The rise of the emerging markets middle class has brought with it a vastly increased demand for the career and intellectual advantages of a formal education. Once again, as in the case of shopping and banking, the growing demand has outpaced the ability of traditional brick-and-mortar infrastructure to meet it. And once again, China is leading the emerging markets in finding a technological solution.

The market for formal learning in China is huge and largely privatized—projections have it topping RMB3.36 trillion (USD$500 billion) over the next year. In its earliest incarnation, it assumed the form of personal after-school tutoring, which effectively restricted demand to the affluent population in the largest cities. The expansion of the mobile internet enabled educational enrichment to reach vastly greater numbers through pure online learning that brings together internet instruction, tutoring, and homework help to address the needs of dozens of students simultaneously. Besides scaling up the craft of pedagogy, the internet has overcome the limits of geography and created opportunities for remote learners in China’s smaller cities, where roughly 70% of school-age China resides.

The Livestream Flood

The number of livestream users itself is staggering—better than nine out of 10 of 812 million China's mobile internet users use their devices for online messaging, 75% watch videos online, 70% shop online, nearly 60% play online video games, about the same percentage watch live video streams, and nearly 30% watch others play video games (Exhibit 3). In the emerging markets as a whole, a recent survey found that three out of five livestream viewers in the emerging markets spend an hour or more per session.

Exhibit 3: Live streaming is big business in China

Source: CNNIC. As of December 2017

Live streaming has created entirely new industries, in the emerging markets before anywhere else in the world. Mobile games generated about three times more revenue last year, better than $19 billion, than all other apps combined. As with so many other high tech phenomena, the emerging markets, China in particular, have acted as the prime movers. 

The top-10 grossing iOS video games of 2018 came from two of China’s gaming platforms, Tencent and NetEase.

Video games have spun off yet another billion-dollar industry: eSports, video games as spectator sport. With a global fan base that now exceeds 500 million, eSports has attracted major consumer goods sponsors—Coca-Cola and T-Mobile among others. Tencent’s popular League of Legends signed a six-year deal with Disney's BAMTech subsidiary valued at $300 million in 2016. Not to be outdone, Facebook contracted with ESL (Electronic Sports League) to stream 5,500 hours of competition in the coming years (Exhibit 4).
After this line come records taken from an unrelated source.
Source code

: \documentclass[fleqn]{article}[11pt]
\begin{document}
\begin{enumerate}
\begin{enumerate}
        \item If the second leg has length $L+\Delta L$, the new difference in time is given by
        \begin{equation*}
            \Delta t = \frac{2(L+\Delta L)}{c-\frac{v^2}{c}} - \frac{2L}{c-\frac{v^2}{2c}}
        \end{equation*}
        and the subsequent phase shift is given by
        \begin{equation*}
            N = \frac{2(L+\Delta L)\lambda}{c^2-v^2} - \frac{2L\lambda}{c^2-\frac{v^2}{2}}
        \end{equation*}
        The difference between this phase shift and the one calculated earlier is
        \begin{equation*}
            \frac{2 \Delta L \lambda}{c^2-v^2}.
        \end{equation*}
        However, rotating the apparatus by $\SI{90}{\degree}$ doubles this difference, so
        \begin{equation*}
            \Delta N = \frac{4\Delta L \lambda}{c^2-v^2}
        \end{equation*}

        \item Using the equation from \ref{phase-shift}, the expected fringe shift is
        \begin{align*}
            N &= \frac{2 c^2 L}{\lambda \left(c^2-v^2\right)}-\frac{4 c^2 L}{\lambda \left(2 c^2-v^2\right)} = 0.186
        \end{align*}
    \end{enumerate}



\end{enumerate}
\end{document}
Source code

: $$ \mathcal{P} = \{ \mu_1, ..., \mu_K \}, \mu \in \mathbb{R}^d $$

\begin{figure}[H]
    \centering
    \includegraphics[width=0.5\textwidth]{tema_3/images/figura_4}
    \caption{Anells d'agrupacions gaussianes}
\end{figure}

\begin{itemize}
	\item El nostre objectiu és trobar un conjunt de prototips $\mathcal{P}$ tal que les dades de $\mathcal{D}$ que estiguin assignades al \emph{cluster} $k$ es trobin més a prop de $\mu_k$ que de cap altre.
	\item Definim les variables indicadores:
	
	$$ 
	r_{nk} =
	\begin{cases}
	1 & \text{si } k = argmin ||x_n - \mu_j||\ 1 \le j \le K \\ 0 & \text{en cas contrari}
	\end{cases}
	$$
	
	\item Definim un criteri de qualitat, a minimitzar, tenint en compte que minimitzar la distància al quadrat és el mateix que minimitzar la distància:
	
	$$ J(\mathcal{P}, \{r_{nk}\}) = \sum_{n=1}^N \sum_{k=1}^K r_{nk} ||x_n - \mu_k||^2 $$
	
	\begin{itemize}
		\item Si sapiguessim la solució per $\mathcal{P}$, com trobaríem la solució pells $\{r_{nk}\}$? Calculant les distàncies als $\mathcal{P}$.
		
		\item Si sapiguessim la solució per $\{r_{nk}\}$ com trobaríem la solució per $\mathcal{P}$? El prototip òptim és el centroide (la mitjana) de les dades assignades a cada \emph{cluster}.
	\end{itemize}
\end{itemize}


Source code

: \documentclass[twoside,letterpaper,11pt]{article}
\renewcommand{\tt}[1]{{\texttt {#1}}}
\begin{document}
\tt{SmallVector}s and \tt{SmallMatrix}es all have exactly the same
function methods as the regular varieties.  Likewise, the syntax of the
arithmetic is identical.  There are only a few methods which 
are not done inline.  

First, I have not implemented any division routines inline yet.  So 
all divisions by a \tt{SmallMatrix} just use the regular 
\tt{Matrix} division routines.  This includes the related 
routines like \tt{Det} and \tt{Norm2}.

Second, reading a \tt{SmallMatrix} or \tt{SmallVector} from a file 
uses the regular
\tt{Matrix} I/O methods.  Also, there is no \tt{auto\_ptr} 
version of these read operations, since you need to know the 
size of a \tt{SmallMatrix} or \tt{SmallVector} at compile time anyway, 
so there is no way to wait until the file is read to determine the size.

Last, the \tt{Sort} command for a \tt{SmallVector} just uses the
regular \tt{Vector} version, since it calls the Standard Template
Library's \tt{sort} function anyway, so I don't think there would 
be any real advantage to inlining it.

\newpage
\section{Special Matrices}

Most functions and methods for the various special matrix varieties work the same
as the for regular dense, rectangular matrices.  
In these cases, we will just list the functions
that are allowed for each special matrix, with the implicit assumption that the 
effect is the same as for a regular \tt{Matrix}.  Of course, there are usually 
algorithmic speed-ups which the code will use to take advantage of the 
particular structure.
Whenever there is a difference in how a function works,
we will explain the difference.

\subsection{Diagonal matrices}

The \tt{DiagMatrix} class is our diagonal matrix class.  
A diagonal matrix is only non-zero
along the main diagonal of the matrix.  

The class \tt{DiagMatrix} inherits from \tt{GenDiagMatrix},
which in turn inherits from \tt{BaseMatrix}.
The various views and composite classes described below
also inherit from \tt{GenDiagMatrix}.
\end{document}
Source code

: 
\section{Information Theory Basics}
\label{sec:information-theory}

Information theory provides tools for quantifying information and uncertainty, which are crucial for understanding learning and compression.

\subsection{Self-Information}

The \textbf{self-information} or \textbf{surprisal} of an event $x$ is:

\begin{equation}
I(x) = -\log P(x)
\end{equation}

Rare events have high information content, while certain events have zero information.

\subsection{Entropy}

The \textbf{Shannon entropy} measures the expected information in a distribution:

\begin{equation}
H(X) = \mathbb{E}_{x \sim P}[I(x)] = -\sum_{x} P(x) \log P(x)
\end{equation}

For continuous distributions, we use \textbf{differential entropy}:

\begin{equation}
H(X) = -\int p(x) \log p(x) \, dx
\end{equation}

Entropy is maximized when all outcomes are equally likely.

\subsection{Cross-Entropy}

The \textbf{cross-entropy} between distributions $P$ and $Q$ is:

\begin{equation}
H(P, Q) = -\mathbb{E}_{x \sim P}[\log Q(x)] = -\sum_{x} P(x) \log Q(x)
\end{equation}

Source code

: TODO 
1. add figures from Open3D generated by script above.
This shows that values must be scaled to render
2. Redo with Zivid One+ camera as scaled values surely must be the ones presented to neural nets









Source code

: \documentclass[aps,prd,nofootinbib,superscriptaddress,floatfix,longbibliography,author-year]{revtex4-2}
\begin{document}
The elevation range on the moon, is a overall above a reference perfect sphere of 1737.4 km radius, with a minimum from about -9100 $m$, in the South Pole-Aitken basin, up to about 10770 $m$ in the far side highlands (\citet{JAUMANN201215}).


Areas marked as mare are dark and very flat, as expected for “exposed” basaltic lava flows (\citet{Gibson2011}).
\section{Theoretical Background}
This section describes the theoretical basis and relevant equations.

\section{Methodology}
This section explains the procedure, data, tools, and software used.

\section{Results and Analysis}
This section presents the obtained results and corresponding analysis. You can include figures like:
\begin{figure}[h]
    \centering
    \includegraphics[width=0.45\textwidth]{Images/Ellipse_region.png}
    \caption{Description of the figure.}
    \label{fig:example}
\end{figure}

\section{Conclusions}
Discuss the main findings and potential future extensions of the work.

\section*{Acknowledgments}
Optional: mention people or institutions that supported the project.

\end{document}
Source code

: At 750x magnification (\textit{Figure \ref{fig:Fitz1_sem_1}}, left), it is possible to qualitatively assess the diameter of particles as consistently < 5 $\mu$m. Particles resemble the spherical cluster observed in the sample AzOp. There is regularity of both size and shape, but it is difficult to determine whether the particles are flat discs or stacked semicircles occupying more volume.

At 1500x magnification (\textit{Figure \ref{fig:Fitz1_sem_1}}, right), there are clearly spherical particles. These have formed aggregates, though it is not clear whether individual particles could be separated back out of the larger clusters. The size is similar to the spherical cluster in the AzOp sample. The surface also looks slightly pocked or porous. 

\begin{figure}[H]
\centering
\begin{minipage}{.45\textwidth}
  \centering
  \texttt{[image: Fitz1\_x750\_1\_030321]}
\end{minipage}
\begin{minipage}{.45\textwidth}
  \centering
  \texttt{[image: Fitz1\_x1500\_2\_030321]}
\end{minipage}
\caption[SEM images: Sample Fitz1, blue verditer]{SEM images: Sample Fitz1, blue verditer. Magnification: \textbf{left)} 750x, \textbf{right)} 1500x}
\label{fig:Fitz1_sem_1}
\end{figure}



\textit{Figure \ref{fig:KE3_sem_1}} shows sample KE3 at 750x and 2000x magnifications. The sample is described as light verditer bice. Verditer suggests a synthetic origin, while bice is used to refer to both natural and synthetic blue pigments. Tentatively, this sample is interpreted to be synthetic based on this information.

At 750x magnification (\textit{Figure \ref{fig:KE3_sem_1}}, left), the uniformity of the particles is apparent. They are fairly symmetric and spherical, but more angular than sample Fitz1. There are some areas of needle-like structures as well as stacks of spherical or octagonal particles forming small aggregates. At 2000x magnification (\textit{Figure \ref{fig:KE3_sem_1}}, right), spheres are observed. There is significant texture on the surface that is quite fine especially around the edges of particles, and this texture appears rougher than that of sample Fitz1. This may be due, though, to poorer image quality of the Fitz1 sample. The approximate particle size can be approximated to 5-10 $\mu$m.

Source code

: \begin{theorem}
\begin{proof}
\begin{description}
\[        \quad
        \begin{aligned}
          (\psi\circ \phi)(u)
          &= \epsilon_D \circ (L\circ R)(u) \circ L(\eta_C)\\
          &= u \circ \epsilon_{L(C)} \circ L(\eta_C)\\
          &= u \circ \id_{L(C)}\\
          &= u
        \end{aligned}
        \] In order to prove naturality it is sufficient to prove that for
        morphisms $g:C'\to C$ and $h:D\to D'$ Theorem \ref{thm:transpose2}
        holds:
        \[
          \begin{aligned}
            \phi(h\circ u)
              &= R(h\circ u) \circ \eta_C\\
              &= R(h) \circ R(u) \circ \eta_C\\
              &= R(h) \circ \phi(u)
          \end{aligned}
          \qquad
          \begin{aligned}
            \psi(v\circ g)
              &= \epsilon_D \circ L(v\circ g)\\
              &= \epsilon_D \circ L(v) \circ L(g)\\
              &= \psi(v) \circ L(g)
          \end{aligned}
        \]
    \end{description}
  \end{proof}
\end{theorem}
Exhibit 4: eSports revenue is expected to exceed $1 billion in 2019

Source: Newzoo "Global eSports Market Report 2019"

The Great Leapfrog

In one critical respect the emerging markets have forged ahead of their more mature counterparts. Lacking a built infrastructure at the outset of the data revolution, they seized the lead in building out a technological infrastructure. Developed markets consumers, who traditionally benefited solely from emerging markets raw material inputs, can now increasingly benefit from emerging markets innovation and services. And global investors, who once viewed the emerging markets as a "natural resources play,” would do well to look to them as a growth asset.